Top Factors that Affect Your Personal Loan Eligibility
A personal loan is a loan taken out by an individual to fulfill short-term objectives. Personal loans are unsecured loans that can be repaid through a period of equated monthly installments (EMI). A personal loan can be used for different reasons, including a wedding, a medical emergency, education.
Banks and other companies may offer personal loans with various interest rates and qualifying restrictions. These loans are granted based on a variety of variables, including repayment ability, source of income, occupation, credit/CIBIL score, and employment records. Below, go through the below factors that can influence your personal loan eligibility.

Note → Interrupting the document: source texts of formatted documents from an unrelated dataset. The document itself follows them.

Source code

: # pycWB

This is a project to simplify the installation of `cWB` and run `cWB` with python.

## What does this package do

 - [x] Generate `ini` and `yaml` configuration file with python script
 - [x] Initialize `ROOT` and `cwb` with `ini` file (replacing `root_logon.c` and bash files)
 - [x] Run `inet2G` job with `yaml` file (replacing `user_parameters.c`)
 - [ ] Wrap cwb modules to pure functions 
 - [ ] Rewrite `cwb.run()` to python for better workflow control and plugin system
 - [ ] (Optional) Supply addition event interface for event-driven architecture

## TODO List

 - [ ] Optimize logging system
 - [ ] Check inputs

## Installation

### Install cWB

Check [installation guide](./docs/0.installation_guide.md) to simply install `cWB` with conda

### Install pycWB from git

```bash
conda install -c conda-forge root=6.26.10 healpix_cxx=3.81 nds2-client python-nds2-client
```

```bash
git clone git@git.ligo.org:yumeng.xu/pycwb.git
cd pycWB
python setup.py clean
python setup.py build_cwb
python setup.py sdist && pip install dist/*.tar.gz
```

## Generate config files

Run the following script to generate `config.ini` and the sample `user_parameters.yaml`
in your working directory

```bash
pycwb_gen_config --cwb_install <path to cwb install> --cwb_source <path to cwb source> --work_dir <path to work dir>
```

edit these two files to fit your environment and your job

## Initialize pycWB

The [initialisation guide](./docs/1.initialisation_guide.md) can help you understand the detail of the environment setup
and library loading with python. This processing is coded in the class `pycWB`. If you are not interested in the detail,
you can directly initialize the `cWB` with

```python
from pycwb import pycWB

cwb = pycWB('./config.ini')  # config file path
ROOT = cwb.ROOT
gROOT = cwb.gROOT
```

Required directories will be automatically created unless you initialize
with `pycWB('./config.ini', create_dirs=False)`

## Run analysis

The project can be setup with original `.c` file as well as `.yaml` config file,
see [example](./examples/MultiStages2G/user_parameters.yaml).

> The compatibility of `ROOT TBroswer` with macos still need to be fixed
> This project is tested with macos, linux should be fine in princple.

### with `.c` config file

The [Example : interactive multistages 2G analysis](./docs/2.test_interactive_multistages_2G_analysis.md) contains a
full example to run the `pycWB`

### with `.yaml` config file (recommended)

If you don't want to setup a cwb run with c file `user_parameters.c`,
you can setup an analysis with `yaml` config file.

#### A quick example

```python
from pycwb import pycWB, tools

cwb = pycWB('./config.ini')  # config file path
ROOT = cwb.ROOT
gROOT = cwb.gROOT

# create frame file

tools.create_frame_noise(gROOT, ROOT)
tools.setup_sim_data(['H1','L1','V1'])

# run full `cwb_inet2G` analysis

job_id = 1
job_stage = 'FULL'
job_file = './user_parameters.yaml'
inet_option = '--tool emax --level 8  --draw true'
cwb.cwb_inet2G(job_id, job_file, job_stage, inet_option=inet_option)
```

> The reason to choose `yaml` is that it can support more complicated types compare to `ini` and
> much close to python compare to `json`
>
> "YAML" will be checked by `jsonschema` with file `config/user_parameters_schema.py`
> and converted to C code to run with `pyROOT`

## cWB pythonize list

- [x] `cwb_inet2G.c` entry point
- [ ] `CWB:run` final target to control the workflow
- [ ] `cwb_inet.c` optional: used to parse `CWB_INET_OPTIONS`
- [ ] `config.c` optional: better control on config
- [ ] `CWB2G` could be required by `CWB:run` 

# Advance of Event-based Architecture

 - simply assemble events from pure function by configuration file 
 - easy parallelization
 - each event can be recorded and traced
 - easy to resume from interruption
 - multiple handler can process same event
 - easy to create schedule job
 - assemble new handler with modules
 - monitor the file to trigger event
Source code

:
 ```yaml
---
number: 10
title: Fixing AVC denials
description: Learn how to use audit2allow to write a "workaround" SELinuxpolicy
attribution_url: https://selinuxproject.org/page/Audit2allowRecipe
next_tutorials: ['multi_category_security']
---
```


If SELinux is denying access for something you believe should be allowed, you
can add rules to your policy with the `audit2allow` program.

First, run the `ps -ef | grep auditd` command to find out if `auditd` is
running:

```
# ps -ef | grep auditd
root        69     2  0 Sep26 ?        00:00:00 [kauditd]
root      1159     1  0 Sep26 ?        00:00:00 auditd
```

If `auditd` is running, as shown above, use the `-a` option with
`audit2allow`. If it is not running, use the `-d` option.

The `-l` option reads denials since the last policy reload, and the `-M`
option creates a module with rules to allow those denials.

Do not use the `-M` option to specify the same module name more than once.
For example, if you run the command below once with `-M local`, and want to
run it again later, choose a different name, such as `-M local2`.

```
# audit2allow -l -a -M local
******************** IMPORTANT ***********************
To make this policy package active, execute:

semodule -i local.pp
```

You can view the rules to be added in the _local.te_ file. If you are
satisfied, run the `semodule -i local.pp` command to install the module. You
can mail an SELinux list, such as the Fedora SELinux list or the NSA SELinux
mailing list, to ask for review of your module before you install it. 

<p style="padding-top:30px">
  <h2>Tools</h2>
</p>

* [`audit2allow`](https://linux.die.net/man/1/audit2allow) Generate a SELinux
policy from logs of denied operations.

Factors That Affect Personal Loan Eligibility
When you have an emergency, whether it’s a medical emergency, a residential renovation, or an accident, a personal loan can help. Personal loans have higher interest rates, but they will be approved quickly if the borrower qualifies the requirements. In the lack of the lender’s qualifying conditions, a personal loan may be delayed or even refused. Here are some factors that may affect your personal loan eligibility,
1. Maintaining a Credit/CIBIL score
One of the most important qualifying factors for lenders to accept your personal loan is your credit score. A credit score provides an overview of your credit history. If a person’s credit score is 750 or above, it indicates that, he or she is a responsible borrower. When a person pays back their debts on schedule, their credit score improves.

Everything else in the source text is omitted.